● Problem: Counting only lines below that hold "more", give the total alone.

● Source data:
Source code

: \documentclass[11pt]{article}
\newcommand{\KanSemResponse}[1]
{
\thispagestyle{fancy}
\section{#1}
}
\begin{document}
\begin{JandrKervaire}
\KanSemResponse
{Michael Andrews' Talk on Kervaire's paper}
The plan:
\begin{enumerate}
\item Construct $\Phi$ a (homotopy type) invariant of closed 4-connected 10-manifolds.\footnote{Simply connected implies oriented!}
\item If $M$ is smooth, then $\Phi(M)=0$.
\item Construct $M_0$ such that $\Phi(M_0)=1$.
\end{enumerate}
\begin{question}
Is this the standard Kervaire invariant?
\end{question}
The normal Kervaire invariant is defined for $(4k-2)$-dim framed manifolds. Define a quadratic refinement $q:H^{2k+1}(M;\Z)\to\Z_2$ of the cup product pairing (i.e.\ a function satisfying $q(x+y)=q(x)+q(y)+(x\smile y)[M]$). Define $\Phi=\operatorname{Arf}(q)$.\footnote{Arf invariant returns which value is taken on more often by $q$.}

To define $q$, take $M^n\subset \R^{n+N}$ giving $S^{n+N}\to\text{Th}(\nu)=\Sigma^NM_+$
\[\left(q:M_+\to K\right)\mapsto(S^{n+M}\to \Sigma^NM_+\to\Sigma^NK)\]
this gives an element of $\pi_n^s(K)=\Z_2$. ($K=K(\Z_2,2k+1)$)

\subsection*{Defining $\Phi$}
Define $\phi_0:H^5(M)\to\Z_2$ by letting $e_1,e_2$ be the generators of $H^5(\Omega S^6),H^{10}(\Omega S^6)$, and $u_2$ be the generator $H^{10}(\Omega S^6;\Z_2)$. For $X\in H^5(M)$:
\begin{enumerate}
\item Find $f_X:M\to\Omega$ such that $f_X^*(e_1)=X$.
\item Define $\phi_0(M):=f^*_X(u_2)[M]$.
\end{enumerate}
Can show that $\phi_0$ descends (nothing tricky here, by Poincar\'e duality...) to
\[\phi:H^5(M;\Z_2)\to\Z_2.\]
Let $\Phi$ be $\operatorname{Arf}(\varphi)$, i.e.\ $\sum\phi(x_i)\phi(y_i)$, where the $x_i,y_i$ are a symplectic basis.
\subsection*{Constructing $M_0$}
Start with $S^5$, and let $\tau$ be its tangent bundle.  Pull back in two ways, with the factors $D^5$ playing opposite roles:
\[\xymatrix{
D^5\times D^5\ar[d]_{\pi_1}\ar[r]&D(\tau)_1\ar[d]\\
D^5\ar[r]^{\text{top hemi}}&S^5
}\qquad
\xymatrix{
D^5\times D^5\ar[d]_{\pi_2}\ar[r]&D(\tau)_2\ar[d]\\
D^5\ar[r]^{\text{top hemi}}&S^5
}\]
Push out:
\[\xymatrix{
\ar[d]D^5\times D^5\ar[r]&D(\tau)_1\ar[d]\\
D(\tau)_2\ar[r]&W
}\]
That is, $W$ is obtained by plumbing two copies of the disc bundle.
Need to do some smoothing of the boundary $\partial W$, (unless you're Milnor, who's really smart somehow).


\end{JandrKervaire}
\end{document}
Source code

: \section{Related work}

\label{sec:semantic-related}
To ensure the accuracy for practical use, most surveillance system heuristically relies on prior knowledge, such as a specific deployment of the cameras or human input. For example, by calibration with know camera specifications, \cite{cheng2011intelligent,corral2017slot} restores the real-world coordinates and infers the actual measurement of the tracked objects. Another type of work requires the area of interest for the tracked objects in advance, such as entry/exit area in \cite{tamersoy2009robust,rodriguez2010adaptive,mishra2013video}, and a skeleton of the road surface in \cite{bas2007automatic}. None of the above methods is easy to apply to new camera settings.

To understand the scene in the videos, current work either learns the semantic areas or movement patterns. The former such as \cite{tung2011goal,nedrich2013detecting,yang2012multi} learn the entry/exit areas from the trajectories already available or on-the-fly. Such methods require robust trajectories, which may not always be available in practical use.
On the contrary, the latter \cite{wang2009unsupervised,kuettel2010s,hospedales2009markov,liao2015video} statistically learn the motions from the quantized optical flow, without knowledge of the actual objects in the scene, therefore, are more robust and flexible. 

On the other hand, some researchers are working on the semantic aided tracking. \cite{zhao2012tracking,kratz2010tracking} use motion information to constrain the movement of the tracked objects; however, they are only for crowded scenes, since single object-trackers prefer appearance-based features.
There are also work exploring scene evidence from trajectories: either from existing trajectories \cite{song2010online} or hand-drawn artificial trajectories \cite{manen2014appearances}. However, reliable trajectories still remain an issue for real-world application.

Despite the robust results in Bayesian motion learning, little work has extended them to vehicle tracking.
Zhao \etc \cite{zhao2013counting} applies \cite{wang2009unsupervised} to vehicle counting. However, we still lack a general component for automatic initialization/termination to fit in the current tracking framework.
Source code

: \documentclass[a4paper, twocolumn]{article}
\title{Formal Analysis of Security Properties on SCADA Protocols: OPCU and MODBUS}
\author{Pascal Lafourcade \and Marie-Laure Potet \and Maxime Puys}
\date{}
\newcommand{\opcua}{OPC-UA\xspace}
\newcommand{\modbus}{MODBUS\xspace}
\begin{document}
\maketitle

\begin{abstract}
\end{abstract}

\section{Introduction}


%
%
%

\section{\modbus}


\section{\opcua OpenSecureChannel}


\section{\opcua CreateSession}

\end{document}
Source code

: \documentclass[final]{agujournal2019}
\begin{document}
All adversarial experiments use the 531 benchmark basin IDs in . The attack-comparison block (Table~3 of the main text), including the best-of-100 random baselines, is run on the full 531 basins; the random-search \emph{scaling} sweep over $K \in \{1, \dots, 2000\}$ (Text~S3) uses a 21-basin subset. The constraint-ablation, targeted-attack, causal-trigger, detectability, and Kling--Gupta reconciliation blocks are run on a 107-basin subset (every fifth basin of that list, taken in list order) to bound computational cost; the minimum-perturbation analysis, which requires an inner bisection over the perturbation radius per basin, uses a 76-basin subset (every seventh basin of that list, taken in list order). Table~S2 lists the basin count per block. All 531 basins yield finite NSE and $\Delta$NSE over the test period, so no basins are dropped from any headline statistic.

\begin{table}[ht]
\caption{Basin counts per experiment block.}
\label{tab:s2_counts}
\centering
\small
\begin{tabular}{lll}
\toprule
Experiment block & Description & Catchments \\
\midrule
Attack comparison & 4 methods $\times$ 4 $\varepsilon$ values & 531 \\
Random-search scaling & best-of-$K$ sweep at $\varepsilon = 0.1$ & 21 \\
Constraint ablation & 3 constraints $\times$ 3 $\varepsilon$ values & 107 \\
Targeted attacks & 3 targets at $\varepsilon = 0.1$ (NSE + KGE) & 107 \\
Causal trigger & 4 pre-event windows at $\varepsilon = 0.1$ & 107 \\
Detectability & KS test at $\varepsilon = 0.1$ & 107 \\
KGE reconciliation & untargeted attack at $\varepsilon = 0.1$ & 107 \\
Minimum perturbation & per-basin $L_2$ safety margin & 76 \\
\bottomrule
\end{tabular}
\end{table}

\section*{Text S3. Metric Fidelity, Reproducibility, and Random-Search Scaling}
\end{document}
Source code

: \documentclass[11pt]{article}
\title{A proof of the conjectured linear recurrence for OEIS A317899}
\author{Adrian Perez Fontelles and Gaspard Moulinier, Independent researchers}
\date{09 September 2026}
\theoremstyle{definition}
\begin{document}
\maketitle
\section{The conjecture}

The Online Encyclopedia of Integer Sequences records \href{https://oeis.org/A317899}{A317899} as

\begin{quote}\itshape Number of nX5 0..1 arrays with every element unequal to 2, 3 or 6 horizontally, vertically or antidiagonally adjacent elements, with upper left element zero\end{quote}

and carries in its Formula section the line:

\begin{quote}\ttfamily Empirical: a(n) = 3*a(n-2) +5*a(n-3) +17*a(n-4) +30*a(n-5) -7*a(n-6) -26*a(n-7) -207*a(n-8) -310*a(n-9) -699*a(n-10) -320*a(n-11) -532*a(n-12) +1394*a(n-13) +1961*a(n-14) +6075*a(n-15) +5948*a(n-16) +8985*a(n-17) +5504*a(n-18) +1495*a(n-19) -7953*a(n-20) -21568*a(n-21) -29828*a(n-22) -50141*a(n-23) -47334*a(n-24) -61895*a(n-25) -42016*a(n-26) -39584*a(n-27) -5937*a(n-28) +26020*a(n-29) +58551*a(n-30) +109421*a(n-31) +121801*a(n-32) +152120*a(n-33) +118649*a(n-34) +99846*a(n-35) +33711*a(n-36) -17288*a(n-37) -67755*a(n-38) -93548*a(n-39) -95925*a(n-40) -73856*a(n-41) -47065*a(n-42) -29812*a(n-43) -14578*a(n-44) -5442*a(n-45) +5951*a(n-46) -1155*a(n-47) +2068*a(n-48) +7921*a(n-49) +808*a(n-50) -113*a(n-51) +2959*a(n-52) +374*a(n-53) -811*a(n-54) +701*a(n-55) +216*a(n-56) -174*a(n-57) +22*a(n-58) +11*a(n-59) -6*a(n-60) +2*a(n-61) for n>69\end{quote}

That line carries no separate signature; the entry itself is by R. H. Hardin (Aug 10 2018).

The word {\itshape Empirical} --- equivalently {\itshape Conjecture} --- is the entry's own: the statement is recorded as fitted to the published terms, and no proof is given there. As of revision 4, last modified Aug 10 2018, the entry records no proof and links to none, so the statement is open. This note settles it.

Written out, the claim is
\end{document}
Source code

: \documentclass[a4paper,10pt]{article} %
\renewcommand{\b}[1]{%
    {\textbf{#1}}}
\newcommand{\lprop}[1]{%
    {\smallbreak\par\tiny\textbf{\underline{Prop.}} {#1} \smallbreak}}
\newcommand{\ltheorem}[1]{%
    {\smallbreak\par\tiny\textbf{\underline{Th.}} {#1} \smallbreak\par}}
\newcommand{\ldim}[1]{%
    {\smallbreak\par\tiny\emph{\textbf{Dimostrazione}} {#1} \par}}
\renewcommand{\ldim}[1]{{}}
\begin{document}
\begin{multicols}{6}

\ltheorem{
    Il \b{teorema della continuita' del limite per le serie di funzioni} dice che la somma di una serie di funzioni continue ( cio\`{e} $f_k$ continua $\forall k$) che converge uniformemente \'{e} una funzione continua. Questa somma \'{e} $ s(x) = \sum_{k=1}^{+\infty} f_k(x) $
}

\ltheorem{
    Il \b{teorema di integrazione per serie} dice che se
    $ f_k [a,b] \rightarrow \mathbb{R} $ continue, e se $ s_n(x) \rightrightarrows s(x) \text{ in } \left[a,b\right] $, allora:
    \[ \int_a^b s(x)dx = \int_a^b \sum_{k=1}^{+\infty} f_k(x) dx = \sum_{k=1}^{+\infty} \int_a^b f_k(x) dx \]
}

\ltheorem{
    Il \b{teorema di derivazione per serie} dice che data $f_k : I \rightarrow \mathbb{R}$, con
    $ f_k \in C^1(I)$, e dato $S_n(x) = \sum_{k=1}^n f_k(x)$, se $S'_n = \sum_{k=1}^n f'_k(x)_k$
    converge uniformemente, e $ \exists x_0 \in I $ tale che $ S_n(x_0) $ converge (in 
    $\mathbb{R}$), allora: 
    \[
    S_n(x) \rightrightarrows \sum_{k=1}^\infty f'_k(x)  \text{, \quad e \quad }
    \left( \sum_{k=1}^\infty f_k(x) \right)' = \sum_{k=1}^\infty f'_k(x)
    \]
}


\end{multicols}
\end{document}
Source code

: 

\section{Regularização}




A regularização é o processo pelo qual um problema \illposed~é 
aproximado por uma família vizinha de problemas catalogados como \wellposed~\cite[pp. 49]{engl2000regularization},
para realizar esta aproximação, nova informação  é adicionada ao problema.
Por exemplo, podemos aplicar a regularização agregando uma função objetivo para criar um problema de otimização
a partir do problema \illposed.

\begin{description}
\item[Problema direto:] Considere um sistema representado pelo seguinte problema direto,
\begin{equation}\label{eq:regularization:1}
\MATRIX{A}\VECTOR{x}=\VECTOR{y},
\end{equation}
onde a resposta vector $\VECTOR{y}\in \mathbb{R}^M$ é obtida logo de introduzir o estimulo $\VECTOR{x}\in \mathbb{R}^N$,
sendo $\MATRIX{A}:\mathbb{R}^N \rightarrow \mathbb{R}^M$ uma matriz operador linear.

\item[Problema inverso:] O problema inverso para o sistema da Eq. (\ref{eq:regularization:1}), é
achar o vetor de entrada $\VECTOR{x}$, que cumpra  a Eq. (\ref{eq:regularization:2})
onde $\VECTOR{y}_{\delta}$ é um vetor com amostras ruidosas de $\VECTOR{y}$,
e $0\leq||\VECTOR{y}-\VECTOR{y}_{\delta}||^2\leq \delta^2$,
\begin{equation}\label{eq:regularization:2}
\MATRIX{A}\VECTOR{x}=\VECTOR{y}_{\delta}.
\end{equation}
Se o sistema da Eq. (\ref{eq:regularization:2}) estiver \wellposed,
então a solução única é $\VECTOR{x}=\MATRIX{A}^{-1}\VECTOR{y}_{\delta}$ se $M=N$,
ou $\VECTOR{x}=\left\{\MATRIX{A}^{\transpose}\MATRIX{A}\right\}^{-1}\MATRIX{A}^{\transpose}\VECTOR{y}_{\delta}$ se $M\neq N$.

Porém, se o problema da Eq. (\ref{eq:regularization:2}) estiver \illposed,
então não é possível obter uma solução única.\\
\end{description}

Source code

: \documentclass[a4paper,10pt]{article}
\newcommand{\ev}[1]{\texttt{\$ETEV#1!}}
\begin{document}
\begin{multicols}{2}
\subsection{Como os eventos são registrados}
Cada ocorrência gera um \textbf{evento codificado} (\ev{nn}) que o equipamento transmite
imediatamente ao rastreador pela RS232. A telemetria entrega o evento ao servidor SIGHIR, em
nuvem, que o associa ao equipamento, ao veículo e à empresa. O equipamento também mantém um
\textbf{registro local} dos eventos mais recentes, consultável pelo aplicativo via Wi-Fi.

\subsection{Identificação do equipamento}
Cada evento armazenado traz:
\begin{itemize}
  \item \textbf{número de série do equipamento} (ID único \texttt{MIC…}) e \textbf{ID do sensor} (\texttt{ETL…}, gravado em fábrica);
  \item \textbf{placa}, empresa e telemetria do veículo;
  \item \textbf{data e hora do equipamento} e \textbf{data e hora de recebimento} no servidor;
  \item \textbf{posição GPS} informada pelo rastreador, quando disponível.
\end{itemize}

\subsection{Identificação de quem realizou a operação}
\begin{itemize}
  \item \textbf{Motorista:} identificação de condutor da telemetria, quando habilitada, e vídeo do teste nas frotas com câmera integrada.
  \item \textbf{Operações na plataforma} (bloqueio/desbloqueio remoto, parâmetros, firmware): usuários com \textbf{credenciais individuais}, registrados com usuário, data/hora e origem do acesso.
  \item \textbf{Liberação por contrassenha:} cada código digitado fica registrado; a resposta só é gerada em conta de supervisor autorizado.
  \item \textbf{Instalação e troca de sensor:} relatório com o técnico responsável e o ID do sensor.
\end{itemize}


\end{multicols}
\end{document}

● Solution for this problem: 2